Task details => For the listing below, give the number of lines that contain the word "infty" and no other text.

Source material =>
- - -

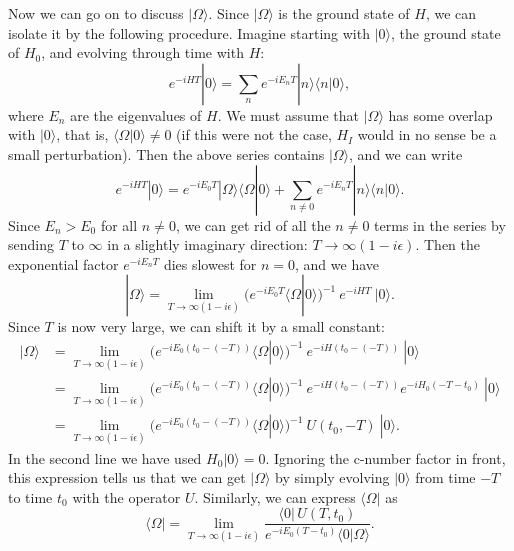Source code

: Now we can go on to discuss $|\Omega\rangle$.  Since $|\Omega\rangle$ is the
ground state of $H$, we can isolate it by the following procedure.  Imagine
starting with $|0\rangle$, the ground state of $H_0$, and evolving through
time with $H$:
\begin{equation}
  e^{-iHT}|0\rangle = \sum_n e^{-iE_nT}|n\rangle\langle n|0\rangle,
\end{equation}
where $E_n$ are the eigenvalues of $H$.  We must assume that $|\Omega\rangle$
has some overlap with $|0\rangle$, that is, $\langle\Omega|0\rangle\neq 0$
(if this were not the case, $H_I$ would in no sense be a small perturbation).
Then the above series contains $|\Omega\rangle$, and we can write
\begin{equation}
  e^{-iHT}|0\rangle = e^{-iE_0T}|\Omega\rangle\langle\Omega|0\rangle
    + \sum_{n\neq 0}e^{-iE_nT}|n\rangle\langle n|0\rangle .
\end{equation}
Since $E_n > E_0$ for all $n\neq 0$, we can get rid of all the $n\neq 0$
terms in the series by sending $T$ to $\infty$ in a slightly imaginary
direction: $T\to\infty(1-i\epsilon)$.  Then the exponential factor
$e^{-iE_nT}$ dies slowest for $n=0$, and we have
\begin{equation}
  |\Omega\rangle = \lim_{T\to\infty(1-i\epsilon)}
    \bigl( e^{-iE_0T}\langle\Omega|0\rangle \bigr)^{-1}\ e^{-iHT}\ |0\rangle .
  \label{eq:4.27}
\end{equation}
Since $T$ is now very large, we can shift it by a small constant:
\begin{equation}
  \begin{aligned}
    |\Omega\rangle &= \lim_{T\to\infty(1-i\epsilon)}
      \bigl( e^{-iE_0(t_0-(-T))}\langle\Omega|0\rangle \bigr)^{-1}
      \ e^{-iH(t_0-(-T))}\ |0\rangle\\
    &= \lim_{T\to\infty(1-i\epsilon)}
      \bigl( e^{-iE_0(t_0-(-T))}\langle\Omega|0\rangle \bigr)^{-1}
      \ e^{-iH(t_0-(-T))}e^{-iH_0(-T-t_0)}\ |0\rangle\\
    &= \lim_{T\to\infty(1-i\epsilon)}
      \bigl( e^{-iE_0(t_0-(-T))}\langle\Omega|0\rangle \bigr)^{-1}
      \ U(t_0, -T)\ |0\rangle .
  \end{aligned}
  \label{eq:4.28}
\end{equation}
In the second line we have used $H_0|0\rangle = 0$.  Ignoring the c-number
factor in front, this expression tells us that we can get $|\Omega\rangle$ by
simply evolving $|0\rangle$ from time $-T$ to time $t_0$ with the operator
$U$.  Similarly, we can express $\langle\Omega|$ as
\begin{equation}
  \langle\Omega| = \lim_{T\to\infty(1-i\epsilon)}
    \frac{\langle 0|\,U(T, t_0)}
      {e^{-iE_0(T-t_0)}\langle 0|\Omega\rangle} .
\end{equation}

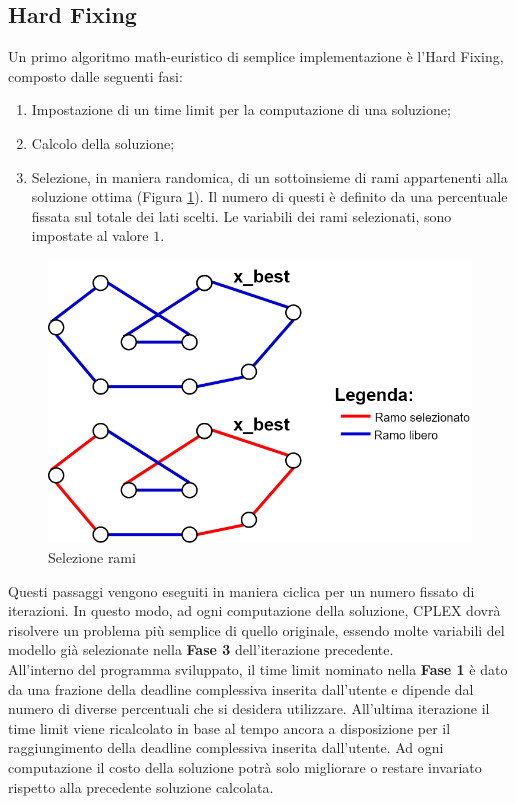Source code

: \subsection{Hard Fixing}\label{hard fixing}
Un primo algoritmo math-euristico di semplice implementazione è l'Hard Fixing, composto dalle seguenti fasi:
\begin{enumerate}
\item{Impostazione di un time limit per la computazione di una soluzione;}
\item{Calcolo della soluzione;}
\item{Selezione, in maniera randomica, di un sottoinsieme di rami appartenenti alla soluzione ottima (Figura \ref{selezione_rami}). 
Il numero di questi è definito da una percentuale fissata sul totale dei lati scelti. Le variabili dei rami selezionati, sono impostate al valore $1$.}
\end{enumerate}
\begin{figure}[h] 
\begin{center} 
  \includegraphics[scale=0.38]{Images/x_best} 
  \caption{\footnotesize{Selezione rami}}
  \label{selezione_rami} 
\end{center} 
\end{figure}
Questi passaggi vengono eseguiti in maniera ciclica per un numero fissato di iterazioni. In questo modo, ad ogni computazione della soluzione, CPLEX dovrà risolvere un problema più semplice di quello originale, essendo molte variabili del modello già selezionate nella \textbf{Fase 3} dell'iterazione precedente.\\
All'interno del programma sviluppato, il time limit nominato nella \textbf{Fase 1} è dato da una frazione della deadline complessiva inserita dall'utente e dipende dal numero di diverse percentuali che si desidera utilizzare. All'ultima iterazione il time limit viene ricalcolato in base al tempo ancora a disposizione per il raggiungimento della deadline complessiva inserita dall'utente. Ad ogni computazione il costo della soluzione potrà solo migliorare o restare invariato rispetto alla precedente soluzione calcolata.\\
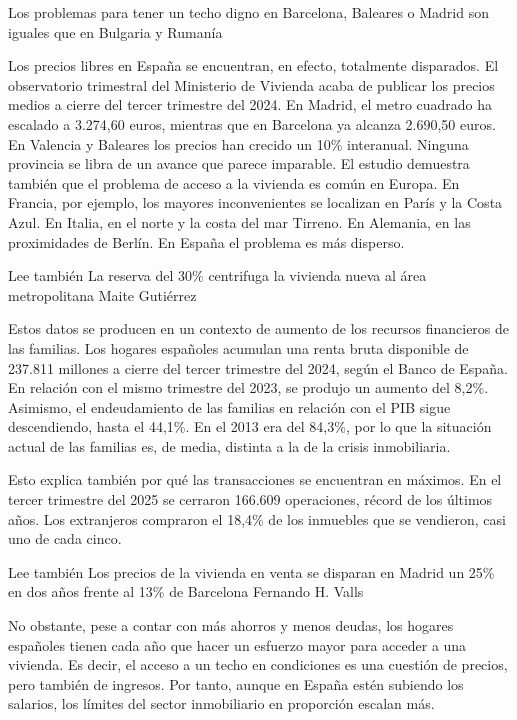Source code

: \documentclass[10pt,a4paper]{article}
\begin{document}
Los problemas para tener un techo digno en Barcelona, Baleares o Madrid son iguales que en Bulgaria y Ruman\'{i}a
\par\medskip
Los precios libres en Espa\~{n}a se encuentran, en efecto, totalmente disparados. El observatorio trimestral del Ministerio de Vivienda acaba de publicar los precios medios a cierre del tercer trimestre del 2024. En Madrid, el metro cuadrado ha escalado a 3.274,60 euros, mientras que en Barcelona ya alcanza 2.690,50 euros. En Valencia y Baleares los precios han crecido un 10\% interanual. Ninguna provincia se libra de un avance que parece imparable. El estudio demuestra tambi\'{e}n que el problema de acceso a la vivienda es com\'{u}n en Europa. En Francia, por ejemplo, los mayores inconvenientes se localizan en Par\'{i}s y la Costa Azul. En Italia, en el norte y la costa del mar Tirreno. En Alemania, en las proximidades de Berl\'{i}n. En Espa\~{n}a el problema es m\'{a}s disperso.
\par\medskip
Lee tambi\'{e}n La reserva del 30\% centrifuga la vivienda nueva al \'{a}rea metropolitana Maite Guti\'{e}rrez
\par\medskip
Estos datos se producen en un contexto de aumento de los recursos financieros de las familias. Los hogares espa\~{n}oles acumulan una renta bruta disponible de 237.811 millones a cierre del tercer trimestre del 2024, seg\'{u}n el Banco de Espa\~{n}a. En relaci\'{o}n con el mismo trimestre del 2023, se produjo un aumento del 8,2\%. Asimismo, el endeudamiento de las familias en relaci\'{o}n con el PIB sigue descendiendo, hasta el 44,1\%. En el 2013 era del 84,3\%, por lo que la situaci\'{o}n actual de las familias es, de media, distinta a la de la crisis inmobiliaria.
\par\medskip
Esto explica tambi\'{e}n por qu\'{e} las transacciones se encuentran en m\'{a}ximos. En el tercer trimestre del 2025 se cerraron 166.609 operaciones, r\'{e}cord de los \'{u}ltimos a\~{n}os. Los extranjeros compraron el 18,4\% de los inmuebles que se vendieron, casi uno de cada cinco.
\par\medskip
Lee tambi\'{e}n Los precios de la vivienda en venta se disparan en Madrid un 25\% en dos a\~{n}os frente al 13\% de Barcelona Fernando H. Valls
\par\medskip
No obstante, pese a contar con m\'{a}s ahorros y menos deudas, los hogares espa\~{n}oles tienen cada a\~{n}o que hacer un esfuerzo mayor para acceder a una vivienda. Es decir, el acceso a un techo en condiciones es una cuesti\'{o}n de precios, pero tambi\'{e}n de ingresos. Por tanto, aunque en Espa\~{n}a est\'{e}n subiendo los salarios, los l\'{i}mites del sector inmobiliario en proporci\'{o}n escalan m\'{a}s.
\end{document}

- - -

Response => 7